The following is Joe’s Editor’s note from the February 2022 issue of 48° North. 

As many of you know, my wife, Kaylin, and I welcomed our first child in mid-December. Baby Rowan is the best — she’s so sweet, she eats like a champ, and she’s sleeping… well, some. The first weeks of parenting have been blissful and blurry, and I hope we’ll remember as much as we’re trying to lock away in our memory vaults. 

Walking around a dark house in the wee hours with Rowan in my arms, I talk to her about the world she’ll get to know. Of course, one of the things I tell her about is sailing. Here are the first things she’s learning about sailing, as articulated by her doting, if bleary-eyed, new dad. 

“Rowan, sailing is fun.” It is often difficult, exciting, and complex, and is ever-changing. It can surprise and stress you, and sometimes sailing will challenge you to find enjoyment in it. But all of this is fun. Fun is the first reason I sail, and it’s the first thing I want her to experience about the water. It is joyful to move around powered by the invisible wind. It’s awesome to be afloat and surrounded by the mysterious and beautiful ecosystem of the sea. It’s rewarding to set sights on a faraway point and dance with these natural forces to travel there. The focus and freedom and faculty we experience on boats… for me, you can boil it all down to fun. And I hope Rowan will feel similarly.
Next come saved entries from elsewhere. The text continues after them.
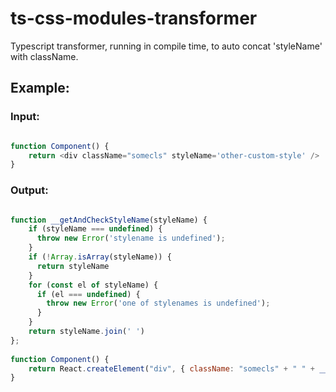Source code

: # ts-css-modules-transformer

Typescript transformer, running in compile time, to auto concat 'styleName' with className.

## Example:
### Input:
```ts

function Component() {
    return <div className="somecls" styleName='other-custom-style' />
}
```

### Output:
```js

function __getAndCheckStyleName(styleName) {
    if (styleName === undefined) {
      throw new Error('stylename is undefined');
    }
    if (!Array.isArray(styleName)) {
      return styleName
    }
    for (const el of styleName) {
      if (el === undefined) {
        throw new Error('one of stylenames is undefined');
      }
    }
    return styleName.join(' ')
};
  
function Component() {
    return React.createElement("div", { className: "somecls" + " " + __getAndCheckStyleName('other-custom-style') });
}
```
“Rowan, you could be the finest sailor on the planet, but you don’t have to be great to love it.” Sailing is accessible. It isn’t perfectly inclusive — we can get much better at that — but I see fewer barriers between sailors than I see between participants in many other pursuits. Whatever styles of sailing appeal to Rowan, nothing can stop her from going as far as she wants to go. Crucially though, ascendancy, accolades, and achievements are not required. Sailing is for everyone, and we all appreciate it in our own way. The people I know who seem to get the most from sailing, who celebrate it most fully, and whose lives are most positively impacted by it — they are not measurably the most skilled or most decorated. The important thing is to love it.

“Sailing is something you can do on your own, Rowan, but it’s really special to sail with your friends.” I like to tell Rowan about the sailors she’ll meet, and there are a lot of them. Sailors are good people. When I first moved to Seattle, it didn’t take long for me to realize that the sailing community was my community. I urge her to listen to them, learn from them, and be inspired by them. Some sailors are happiest leaning into their self-sufficiency and sailing singlehanded on their own boat, which may be large or small. She might like solo sailing most of all; but if she’s like her dad, she’s going to thrive when engaging with others under sail. Those people may start as friends, or become her friends after they have shared experiences together. The interpersonal aspects of sailing are among my favorite things about it. Being with friends is great. Hanging out with friends on the water is amazing. Sharing the activity of sailing with friends is simply the best. 

In these early days of parenting, it feels like all our relationships bear new fruit as we witness our dearest people becoming Rowan’s village. I feel speechlessly fortunate that my community will be her community, at least for the foreseeable future, and boat folk will be a big part of that.

Outside my little world of dad-brain, I’m thinking about the community of boaters right now because the Seattle Boat Show returns in person this month. What a perfect time to enliven the excitement about what we love, and to discover or rediscover those unique relationships between folks who share passions for being on the water. It’s pretty cool to think the Seattle Boat Show has been providing that opportunity for 75 years, and I wonder what it will be like in another 75. I hope Rowan will be there.